Count how many lines in the data hold the word "NCDungeon", and give that number alone.

AVAILABLE DATA START

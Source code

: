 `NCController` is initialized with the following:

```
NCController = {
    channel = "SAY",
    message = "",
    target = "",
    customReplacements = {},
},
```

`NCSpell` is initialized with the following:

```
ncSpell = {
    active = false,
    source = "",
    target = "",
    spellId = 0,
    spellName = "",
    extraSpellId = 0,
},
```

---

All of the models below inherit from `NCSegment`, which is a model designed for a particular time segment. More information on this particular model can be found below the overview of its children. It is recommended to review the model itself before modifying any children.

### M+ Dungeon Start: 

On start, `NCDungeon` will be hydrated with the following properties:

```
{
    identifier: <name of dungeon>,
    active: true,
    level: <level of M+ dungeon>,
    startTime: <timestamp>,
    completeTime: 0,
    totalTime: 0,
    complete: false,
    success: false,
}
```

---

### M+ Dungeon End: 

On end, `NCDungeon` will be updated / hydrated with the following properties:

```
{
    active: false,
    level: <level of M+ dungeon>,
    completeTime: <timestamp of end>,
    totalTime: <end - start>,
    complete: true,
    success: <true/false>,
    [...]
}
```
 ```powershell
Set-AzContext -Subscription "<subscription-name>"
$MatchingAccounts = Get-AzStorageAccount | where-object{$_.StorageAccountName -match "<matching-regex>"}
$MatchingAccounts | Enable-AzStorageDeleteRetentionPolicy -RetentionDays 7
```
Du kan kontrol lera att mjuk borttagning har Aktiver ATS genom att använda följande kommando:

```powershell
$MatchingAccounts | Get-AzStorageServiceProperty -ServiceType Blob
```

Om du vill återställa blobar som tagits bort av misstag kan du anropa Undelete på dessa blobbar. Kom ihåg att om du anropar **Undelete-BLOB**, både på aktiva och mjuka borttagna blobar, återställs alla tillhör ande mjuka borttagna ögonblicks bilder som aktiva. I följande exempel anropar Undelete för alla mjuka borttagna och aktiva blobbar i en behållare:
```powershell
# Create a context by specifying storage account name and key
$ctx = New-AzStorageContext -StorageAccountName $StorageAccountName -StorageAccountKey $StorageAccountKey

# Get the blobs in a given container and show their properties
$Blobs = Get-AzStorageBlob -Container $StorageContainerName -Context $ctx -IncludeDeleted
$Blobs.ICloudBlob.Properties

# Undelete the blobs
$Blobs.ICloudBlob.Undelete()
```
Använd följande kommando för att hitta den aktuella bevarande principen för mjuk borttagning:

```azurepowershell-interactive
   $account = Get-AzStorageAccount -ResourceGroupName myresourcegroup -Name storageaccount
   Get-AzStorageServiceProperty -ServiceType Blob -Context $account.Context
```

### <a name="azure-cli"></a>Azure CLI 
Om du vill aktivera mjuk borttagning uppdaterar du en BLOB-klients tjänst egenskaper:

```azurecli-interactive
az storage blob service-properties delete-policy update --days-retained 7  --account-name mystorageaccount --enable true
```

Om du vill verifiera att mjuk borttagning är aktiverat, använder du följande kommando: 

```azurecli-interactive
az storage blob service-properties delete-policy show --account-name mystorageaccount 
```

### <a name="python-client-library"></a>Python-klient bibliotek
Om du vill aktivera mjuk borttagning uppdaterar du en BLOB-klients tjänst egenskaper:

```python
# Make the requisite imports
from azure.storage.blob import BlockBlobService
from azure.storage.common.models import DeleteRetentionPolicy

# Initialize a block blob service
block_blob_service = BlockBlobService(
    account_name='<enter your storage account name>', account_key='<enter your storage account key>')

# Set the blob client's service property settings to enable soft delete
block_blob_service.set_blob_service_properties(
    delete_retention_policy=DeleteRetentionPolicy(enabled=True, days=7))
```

AVAILABLE DATA END

* _RESULT FOR THIS EXERCISE_:
2